The combination of falling stock markets and interest rates has caused Irish defined benefit (DB) pension scheme funding levels to deteriorate significantly in the first quarter of 2016 according to Mercer. Global equity market indices fell c. 5% over the period. Markets recovered somewhat in March but were unable to make up for the downturn suffered in the first two months of the year. Bond yields fell during the first quarter causing discount rates to fall and put upward pressure on pension scheme liabilities.
Sean O’Donovan, Head of DB Risk, Mercer commented “The gains that Irish DB schemes made over 2015 are likely to have been wiped over the first quarter of 2016 due to falls in all the major equity indices and the subsequent fall in high quality sovereign bond yields, such as German bunds”.
The European Central Bank has announced the continuation of quantitative easing (QE), with an expansion of corporate bonds now eligible to be purchased. Only time will tell if this will be successful in stimulating growth in the Eurozone. In the short term, the inclusion of corporate bonds in QE is likely to push down corporate bond yields which will put more pressure on DB pension schemes.
Mr O’Donovan commented “Interest rate risk and market risk continue to be the largest drivers of the overall level of risk within DB pension schemes.
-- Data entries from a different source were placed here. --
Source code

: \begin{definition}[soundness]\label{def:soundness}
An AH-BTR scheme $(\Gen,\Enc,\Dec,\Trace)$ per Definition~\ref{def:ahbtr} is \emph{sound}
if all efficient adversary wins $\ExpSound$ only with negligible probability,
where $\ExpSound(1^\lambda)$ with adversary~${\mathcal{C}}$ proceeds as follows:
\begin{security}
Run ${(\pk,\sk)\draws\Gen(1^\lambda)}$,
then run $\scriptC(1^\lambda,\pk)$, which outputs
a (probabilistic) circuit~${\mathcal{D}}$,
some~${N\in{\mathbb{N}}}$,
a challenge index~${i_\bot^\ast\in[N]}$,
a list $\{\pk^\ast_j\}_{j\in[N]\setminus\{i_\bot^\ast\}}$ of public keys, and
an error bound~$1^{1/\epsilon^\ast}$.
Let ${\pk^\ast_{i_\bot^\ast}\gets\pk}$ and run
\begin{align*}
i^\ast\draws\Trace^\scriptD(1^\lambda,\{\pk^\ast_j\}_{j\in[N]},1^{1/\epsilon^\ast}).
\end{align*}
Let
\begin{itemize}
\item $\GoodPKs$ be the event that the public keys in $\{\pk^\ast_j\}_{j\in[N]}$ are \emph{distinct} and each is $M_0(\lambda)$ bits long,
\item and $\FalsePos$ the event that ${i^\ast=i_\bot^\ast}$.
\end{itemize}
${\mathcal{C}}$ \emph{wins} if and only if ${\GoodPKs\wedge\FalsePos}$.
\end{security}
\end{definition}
Schemes need to ensure they have an adequate amount of protection in place to help deal with the volatile nature of markets. The introduction of the requirement to meet the Funding Standard Reserve from 1 January 2016 has brought this further into focus.”
He added “Trustees and sponsors may wish to consider their exposure to bonds and equity markets in order to formulate their strategy to reduce inherent risk in their funding policy. More trustees are considering non-traditional protection such as equity downside protection and those trustees with strategies in place will have benefited in the last few weeks.”